- _Exercise instructions_:
Below is a block of records. Copy every line in it that contains the word "allowbreak".

Rendered images with source text
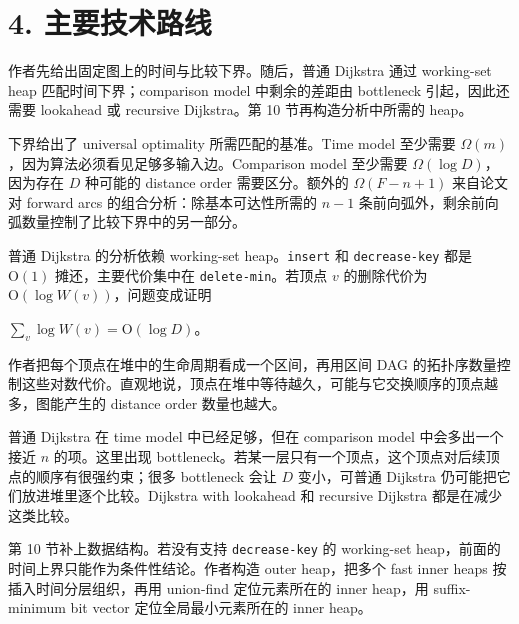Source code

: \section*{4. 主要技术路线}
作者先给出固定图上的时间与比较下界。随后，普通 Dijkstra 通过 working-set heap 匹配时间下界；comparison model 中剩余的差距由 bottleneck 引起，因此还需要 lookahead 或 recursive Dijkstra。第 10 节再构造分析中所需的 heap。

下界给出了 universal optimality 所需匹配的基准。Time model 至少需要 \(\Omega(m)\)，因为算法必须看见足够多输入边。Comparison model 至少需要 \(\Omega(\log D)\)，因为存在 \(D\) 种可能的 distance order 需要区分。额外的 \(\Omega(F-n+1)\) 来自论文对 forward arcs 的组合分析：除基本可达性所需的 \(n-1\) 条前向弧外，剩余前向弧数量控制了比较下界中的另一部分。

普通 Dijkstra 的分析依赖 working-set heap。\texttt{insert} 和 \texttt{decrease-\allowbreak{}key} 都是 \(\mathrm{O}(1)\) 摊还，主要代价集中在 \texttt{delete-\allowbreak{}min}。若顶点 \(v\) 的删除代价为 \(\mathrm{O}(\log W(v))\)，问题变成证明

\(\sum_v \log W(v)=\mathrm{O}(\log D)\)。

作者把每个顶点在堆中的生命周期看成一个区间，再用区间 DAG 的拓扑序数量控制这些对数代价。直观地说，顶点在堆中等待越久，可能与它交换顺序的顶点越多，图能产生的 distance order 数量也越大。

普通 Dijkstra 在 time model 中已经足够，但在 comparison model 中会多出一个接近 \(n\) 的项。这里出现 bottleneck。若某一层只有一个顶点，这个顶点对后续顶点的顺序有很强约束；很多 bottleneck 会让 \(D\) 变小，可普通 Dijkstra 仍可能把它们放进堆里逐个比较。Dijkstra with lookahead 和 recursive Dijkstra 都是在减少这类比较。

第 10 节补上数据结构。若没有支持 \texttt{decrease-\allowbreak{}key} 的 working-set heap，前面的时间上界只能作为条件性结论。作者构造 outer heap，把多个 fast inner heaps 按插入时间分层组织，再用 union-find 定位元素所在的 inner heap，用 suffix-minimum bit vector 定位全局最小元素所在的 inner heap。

- _Task response_:
普通 Dijkstra 的分析依赖 working-set heap。\texttt{insert} 和 \texttt{decrease-\allowbreak{}key} 都是 \(\mathrm{O}(1)\) 摊还，主要代价集中在 \texttt{delete-\allowbreak{}min}。若顶点 \(v\) 的删除代价为 \(\mathrm{O}(\log W(v))\)，问题变成证明
第 10 节补上数据结构。若没有支持 \texttt{decrease-\allowbreak{}key} 的 working-set heap，前面的时间上界只能作为条件性结论。作者构造 outer heap，把多个 fast inner heaps 按插入时间分层组织，再用 union-find 定位元素所在的 inner heap，用 suffix-minimum bit vector 定位全局最小元素所在的 inner heap。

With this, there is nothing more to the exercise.